[Extracted data entries]
★ ★ ★

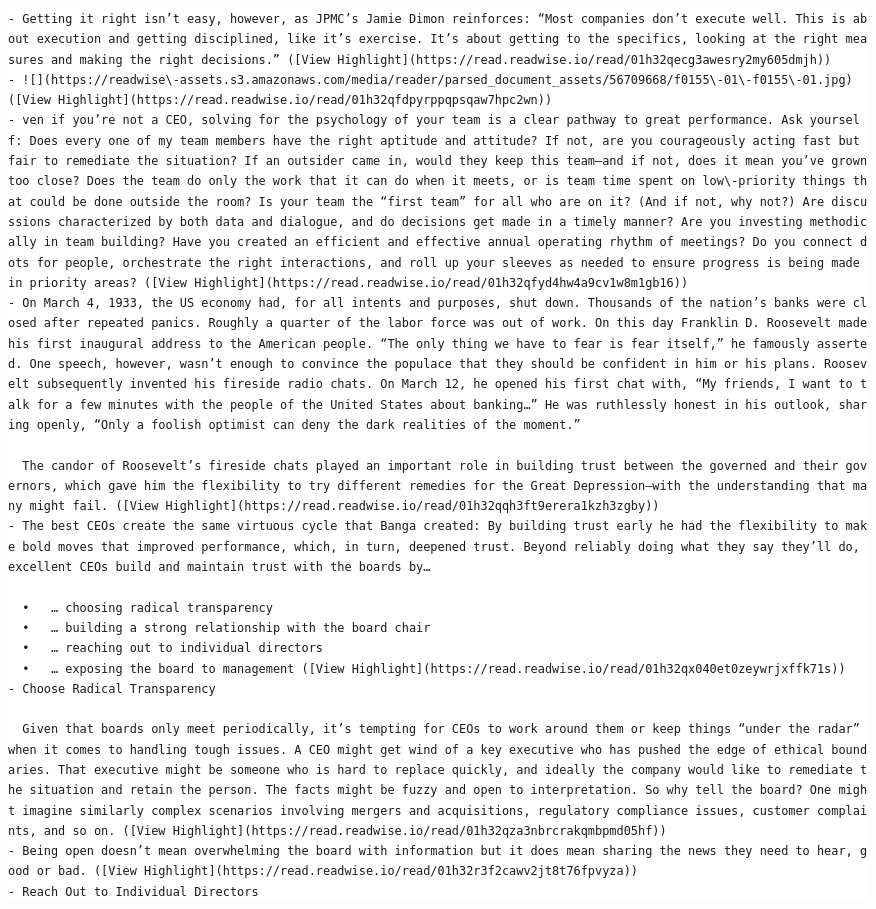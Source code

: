	- Getting it right isn’t easy, however, as JPMC’s Jamie Dimon reinforces: “Most companies don’t execute well. This is about execution and getting disciplined, like it’s exercise. It’s about getting to the specifics, looking at the right measures and making the right decisions.” ([View Highlight](https://read.readwise.io/read/01h32qecg3awesry2my605dmjh))
	- ![](https://readwise\-assets.s3.amazonaws.com/media/reader/parsed_document_assets/56709668/f0155\-01\-f0155\-01.jpg) ([View Highlight](https://read.readwise.io/read/01h32qfdpyrppqpsqaw7hpc2wn))
	- ven if you’re not a CEO, solving for the psychology of your team is a clear pathway to great performance. Ask yourself: Does every one of my team members have the right aptitude and attitude? If not, are you courageously acting fast but fair to remediate the situation? If an outsider came in, would they keep this team—and if not, does it mean you’ve grown too close? Does the team do only the work that it can do when it meets, or is team time spent on low\-priority things that could be done outside the room? Is your team the “first team” for all who are on it? (And if not, why not?) Are discussions characterized by both data and dialogue, and do decisions get made in a timely manner? Are you investing methodically in team building? Have you created an efficient and effective annual operating rhythm of meetings? Do you connect dots for people, orchestrate the right interactions, and roll up your sleeves as needed to ensure progress is being made in priority areas? ([View Highlight](https://read.readwise.io/read/01h32qfyd4hw4a9cv1w8m1gb16))
	- On March 4, 1933, the US economy had, for all intents and purposes, shut down. Thousands of the nation’s banks were closed after repeated panics. Roughly a quarter of the labor force was out of work. On this day Franklin D. Roosevelt made his first inaugural address to the American people. “The only thing we have to fear is fear itself,” he famously asserted. One speech, however, wasn’t enough to convince the populace that they should be confident in him or his plans. Roosevelt subsequently invented his fireside radio chats. On March 12, he opened his first chat with, “My friends, I want to talk for a few minutes with the people of the United States about banking…” He was ruthlessly honest in his outlook, sharing openly, “Only a foolish optimist can deny the dark realities of the moment.”
	  
	  The candor of Roosevelt’s fireside chats played an important role in building trust between the governed and their governors, which gave him the flexibility to try different remedies for the Great Depression—with the understanding that many might fail. ([View Highlight](https://read.readwise.io/read/01h32qqh3ft9erera1kzh3zgby))
	- The best CEOs create the same virtuous cycle that Banga created: By building trust early he had the flexibility to make bold moves that improved performance, which, in turn, deepened trust. Beyond reliably doing what they say they’ll do, excellent CEOs build and maintain trust with the boards by…
	  
	  •   … choosing radical transparency
	  •   … building a strong relationship with the board chair
	  •   … reaching out to individual directors
	  •   … exposing the board to management ([View Highlight](https://read.readwise.io/read/01h32qx040et0zeywrjxffk71s))
	- Choose Radical Transparency
	  
	  Given that boards only meet periodically, it’s tempting for CEOs to work around them or keep things “under the radar” when it comes to handling tough issues. A CEO might get wind of a key executive who has pushed the edge of ethical boundaries. That executive might be someone who is hard to replace quickly, and ideally the company would like to remediate the situation and retain the person. The facts might be fuzzy and open to interpretation. So why tell the board? One might imagine similarly complex scenarios involving mergers and acquisitions, regulatory compliance issues, customer complaints, and so on. ([View Highlight](https://read.readwise.io/read/01h32qza3nbrcrakqmbpmd05hf))
	- Being open doesn’t mean overwhelming the board with information but it does mean sharing the news they need to hear, good or bad. ([View Highlight](https://read.readwise.io/read/01h32r3f2cawv2jt8t76fpvyza))
	- Reach Out to Individual Directors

★ ★ ★

Show the lines above that have the word "CEOs".

▸ **Written answer**:
	- The best CEOs create the same virtuous cycle that Banga created: By building trust early he had the flexibility to make bold moves that improved performance, which, in turn, deepened trust. Beyond reliably doing what they say they’ll do, excellent CEOs build and maintain trust with the boards by…
	  Given that boards only meet periodically, it’s tempting for CEOs to work around them or keep things “under the radar” when it comes to handling tough issues. A CEO might get wind of a key executive who has pushed the edge of ethical boundaries. That executive might be someone who is hard to replace quickly, and ideally the company would like to remediate the situation and retain the person. The facts might be fuzzy and open to interpretation. So why tell the board? One might imagine similarly complex scenarios involving mergers and acquisitions, regulatory compliance issues, customer complaints, and so on. ([View Highlight](https://read.readwise.io/read/01h32qza3nbrcrakqmbpmd05hf))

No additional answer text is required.